On Tue, 6 May 2025 20:32:05 GMT, Coleen Phillimore <coleenp at openjdk.org> wrote:

> Updated the description in the bug.  This removes the last use of ThreadCritical and replaces it with a global PlatformMutex lock.
> Tested with tier1-4, and tier1 on all Oracle-supported OSs.

I like that we use PlatformMutex, not Mutex; I think that is a very reasonable approach. We forego deadlock detection but gain independence wrt initialization order.

Note that if you use PlatformMutex, there is no reason to dynamically allocate the mutex; just allocate as a global variable.

There is a small danger associated with this proposal in that ThreadCritical was allowing for recursive entry, PlatformMutex does not. On Posix it uses pthread_mutex_xxx, which on some platforms has the ability to work recursively; but on Windows we use critical sections, there its not possible. (we could use Windows Mutex instead).
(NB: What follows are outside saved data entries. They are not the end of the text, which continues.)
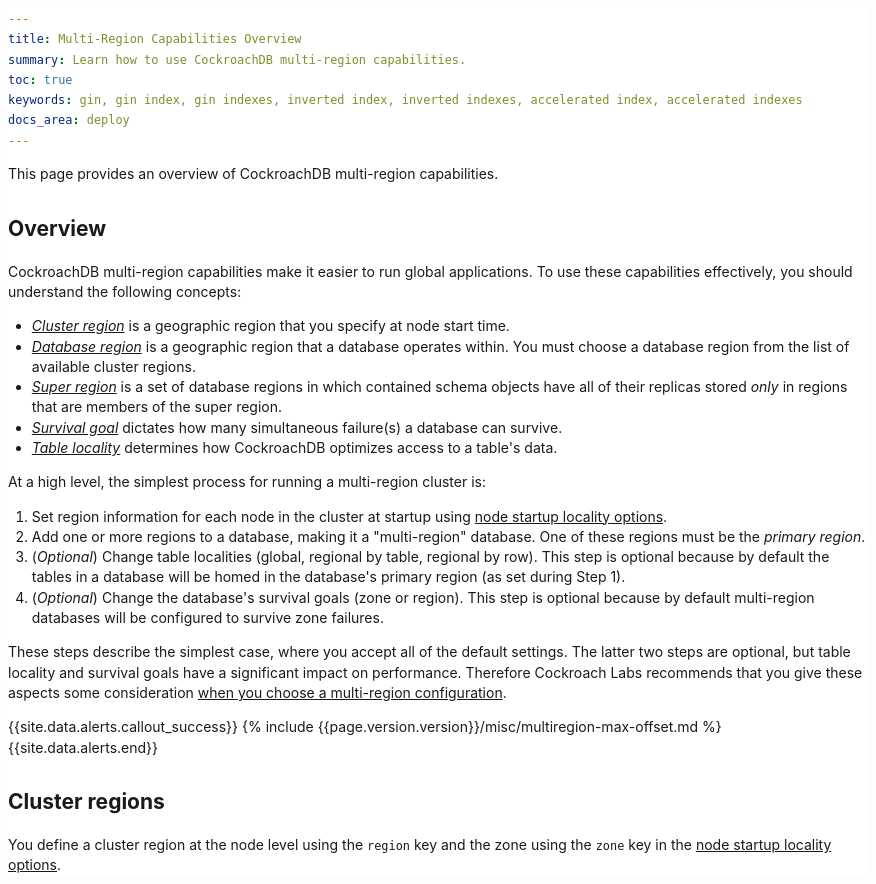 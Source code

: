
 ```yaml
---
title: Multi-Region Capabilities Overview
summary: Learn how to use CockroachDB multi-region capabilities.
toc: true
keywords: gin, gin index, gin indexes, inverted index, inverted indexes, accelerated index, accelerated indexes
docs_area: deploy
---
```


This page provides an overview of CockroachDB multi-region capabilities.

## Overview

CockroachDB multi-region capabilities make it easier to run global applications. To use these capabilities effectively, you should understand the following concepts:

- [_Cluster region_](#cluster-regions) is a geographic region that you specify at node start time.
- [_Database region_](#database-regions) is a geographic region that a database operates within. You must choose a database region from the list of available cluster regions.
- [_Super region_](#super-regions) is a set of database regions in which contained schema objects have all of their replicas stored _only_ in regions that are members of the super region.
- [_Survival goal_](#survival-goals) dictates how many simultaneous failure(s) a database can survive.
- [_Table locality_](#table-locality) determines how CockroachDB optimizes access to a table's data.

<a name="default-settings"></a>

At a high level, the simplest process for running a multi-region cluster is:

1. Set region information for each node in the cluster at startup using [node startup locality options](cockroach-start.html#locality).
1. Add one or more regions to a database, making it a "multi-region" database. One of these regions must be the _primary region_.
1. (*Optional*) Change table localities (global, regional by table, regional by row). This step is optional because by default the tables in a database will be homed in the database's primary region (as set during Step 1).
1. (*Optional*) Change the database's survival goals (zone or region). This step is optional because by default multi-region databases will be configured to survive zone failures.

These steps describe the simplest case, where you accept all of the default settings. The latter two steps are optional, but table locality and survival goals have a significant impact on performance. Therefore Cockroach Labs recommends that you give these aspects some consideration [when you choose a multi-region configuration](choosing-a-multi-region-configuration.html).

{{site.data.alerts.callout_success}}
{% include {{page.version.version}}/misc/multiregion-max-offset.md %}
{{site.data.alerts.end}}

## Cluster regions

You define a cluster region at the node level using the `region` key and the zone using the `zone` key in the [node startup locality options](cockroach-start.html#locality).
Why not add a debug-only information to the Locker class to hold the owning thread id, and assert on enter with my own?

But actually the usage of the Locker is rather safe; The only real concern with potential recursive entry is with guarding os::free, and with potential deadlocks should we crash inside a signal handler (error handling or AsyncGetCallTrace or that new "CPU Time Profiling for JFR" JEP). 

For these signal handler usages, I had this idea: https://bugs.openjdk.org/browse/JDK-8349578 - a double-buffering approach where we, upon entering the signal handler, open up a new ResourceArea for the current thread, and return to the original RA upon leaving signal handling.

About guarding os::free, that is needed for a dreary issue (see https://bugs.openjdk.org/browse/JDK-8325890). In short, it is needed to get stable arena memory readings. 

However, I would love to just get rid of arena memory accounting altogether; the solution is very hackish and probably not needed anymore. The only heavy user of chunks causing repeated problems that caused me to use NMT at customers was the JIT. And I added the compilation memory statistic last year, so we have not a much much better tool to investigate JIT arena usage.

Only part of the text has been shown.